While many companies have robust R&D facilities trying to solve problems, higher education provides significant contributions, performing 13% of all U.S. research and development in 2017, according to the National Center for Science and Engineering Statistics, part of the National Science Foundation. In inflation-adjusted dollars, total academic R&D has grown every year since 1975, and in 2018, academic institutions performed $79.4 billion in R&D.

One of the segments benefitting from university research is composites. This year’s annual university research and development article highlights five projects in crucial areas, including composite joining, recycling and computer aided process planning.

Drilling Holes Without Damaging Fibers

Project: Continuous Fiber Fastener Holes

School: North Carolina Agricultural and Technical State University

Location: Greensboro, N.C.

Principal Investigators: Ajit Kelkar and Vishwas Jadhav

Researchers at North Carolina A&T State University have developed a technique to create fastener holes in continuous carbon fiber composites without disrupting the fibers. Drilled holes are one of the primary causes of delamination in CFRP components. Drilling cuts the continuous fibers, reducing their strength and stiffness. “We are weakening the overall strength and stiffness of the laminate when we drill the holes, and this happens due to breakage of continuous fibers,” says Vishwas Jadhav, a graduate research assistant in the Joint School of Nanoscience and Engineering.

Jadhav discussed this long-standing problem with his advisor Ajit Kelkar, a professor in the Department of Mechanical Engineering. Kelkar posed a simple question: “Can we make the holes without cutting the fiber?” Inspired, Jadhav devised a method to insert removable steel pins between continuous carbon fibers during fabrication.

“The idea is similar to when we attach a button to textile fabric,” says Jadhav. “The inserted needle rarely breaks the fiber of the cloth.” When the steel pins are taken out of the carbon fabric, there is a circular fastener hole with intact continuous fibers – something that drilling is unable to achieve.

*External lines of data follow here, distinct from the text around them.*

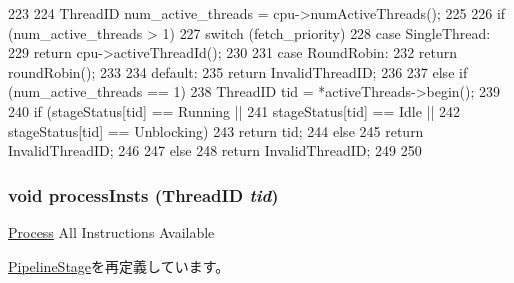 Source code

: \begin{DoxyCode}
223 {
224     ThreadID num_active_threads = cpu->numActiveThreads();
225 
226     if (num_active_threads > 1) {
227         switch (fetch_priority) {
228           case SingleThread:
229             return cpu->activeThreadId();
230 
231           case RoundRobin:
232             return roundRobin();
233 
234           default:
235             return InvalidThreadID;
236         }
237     } else if (num_active_threads == 1) {
238         ThreadID tid = *activeThreads->begin();
239 
240         if (stageStatus[tid] == Running ||
241             stageStatus[tid] == Idle ||
242             stageStatus[tid] == Unblocking) {
243             return tid;
244         } else {
245             return InvalidThreadID;
246         }
247     } else {
248         return InvalidThreadID;
249     }    
250 }
\end{DoxyCode}
\hypertarget{classFirstStage_a4120d7c6b83eb82877f4d21109c105ba}{
\subsubsection[{processInsts}]{\setlength{\rightskip}{0pt plus 5cm}void processInsts ({\bf ThreadID} {\em tid})}}
\label{classFirstStage_a4120d7c6b83eb82877f4d21109c105ba}
\hyperlink{classProcess}{Process} All Instructions Available 

\hyperlink{classPipelineStage_a4120d7c6b83eb82877f4d21109c105ba}{PipelineStage}を再定義しています。


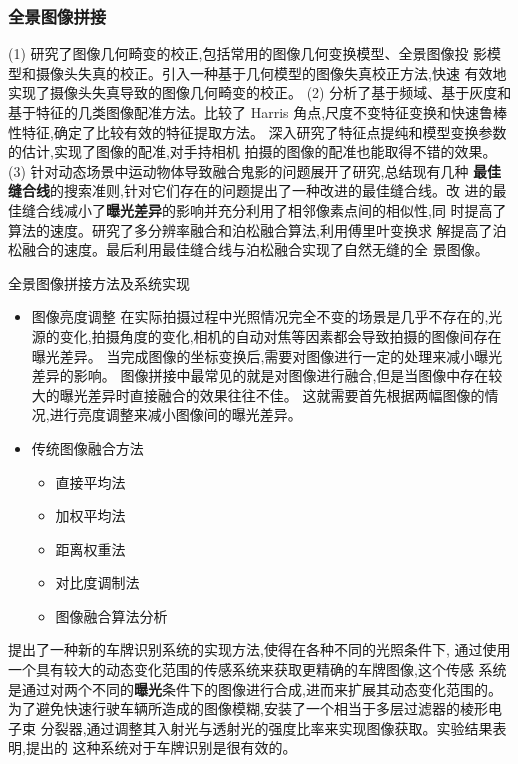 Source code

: \message{ !name(main.tex)}\documentclass{amsart}
\begin{document}
\subsubsection{全景图像拼接}
\label{sec:0204}
\cite{赵书睿}
(1) 研究了图像几何畸变的校正,包括常用的图像几何变换模型、全景图像投
影模型和摄像头失真的校正。引入一种基于几何模型的图像失真校正方法,快速
有效地实现了摄像头失真导致的图像几何畸变的校正。
(2) 分析了基于频域、基于灰度和基于特征的几类图像配准方法。比较了 Harris
角点,尺度不变特征变换和快速鲁棒性特征,确定了比较有效的特征提取方法。
深入研究了特征点提纯和模型变换参数的估计,实现了图像的配准,对手持相机
拍摄的图像的配准也能取得不错的效果。
(3) 针对动态场景中运动物体导致融合鬼影的问题展开了研究,总结现有几种
\textbf{最佳缝合线}的搜索准则,针对它们存在的问题提出了一种改进的最佳缝合线。改
进的最佳缝合线减小了\textbf{曝光差异}的影响并充分利用了相邻像素点间的相似性,同
时提高了算法的速度。研究了多分辨率融合和泊松融合算法,利用傅里叶变换求
解提高了泊松融合的速度。最后利用最佳缝合线与泊松融合实现了自然无缝的全
景图像。

全景图像拼接方法及系统实现
\begin{itemize}
\item 图像亮度调整
在实际拍摄过程中光照情况完全不变的场景是几乎不存在的,光源的变化,拍摄角度的变化,相机的自动对焦等因素都会导致拍摄的图像间存在曝光差异。
当完成图像的坐标变换后,需要对图像进行一定的处理来减小曝光差异的影响。
图像拼接中最常见的就是对图像进行融合,但是当图像中存在较大的曝光差异时直接融合的效果往往不佳。
这就需要首先根据两幅图像的情况,进行亮度调整来减小图像间的曝光差异。
\item 传统图像融合方法
  \begin{itemize}
  \item 直接平均法
  \item 加权平均法
  \item 距离权重法
  \item 对比度调制法
  \item 图像融合算法分析
  \end{itemize}
\end{itemize}

\cite{张芮}提出了一种新的车牌识别系统的实现方法,使得在各种不同的光照条件下,
通过使用一个具有较大的动态变化范围的传感系统来获取更精确的车牌图像,这个传感
系统是通过对两个不同的\textbf{曝光}条件下的图像进行合成,进而来扩展其动态变化范围的。
为了避免快速行驶车辆所造成的图像模糊,安装了一个相当于多层过滤器的棱形电子束
分裂器,通过调整其入射光与透射光的强度比率来实现图像获取。实验结果表明,提出的
这种系统对于车牌识别是很有效的。
\end{document}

During phase one of the project, which began in 2019, researchers fabricated 2.6 mm continuous CFRP panels using 12 layers of 0/90 plain weave carbon fabric supplied by Fibre Glast Developments Corp. Working one layer at a time, Jadhav measured and marked the hole locations, used tweezers to separate the fibers at each location and placed a ¼-inch steel pin between the fibers. The panels were vacuum infused with Hexion’s EPON™ 862 epoxy resin and EPIKURE™ Curing Agent W, then cured in an autoclave. Afterward, the pins were removed, leaving ¼-inch holes.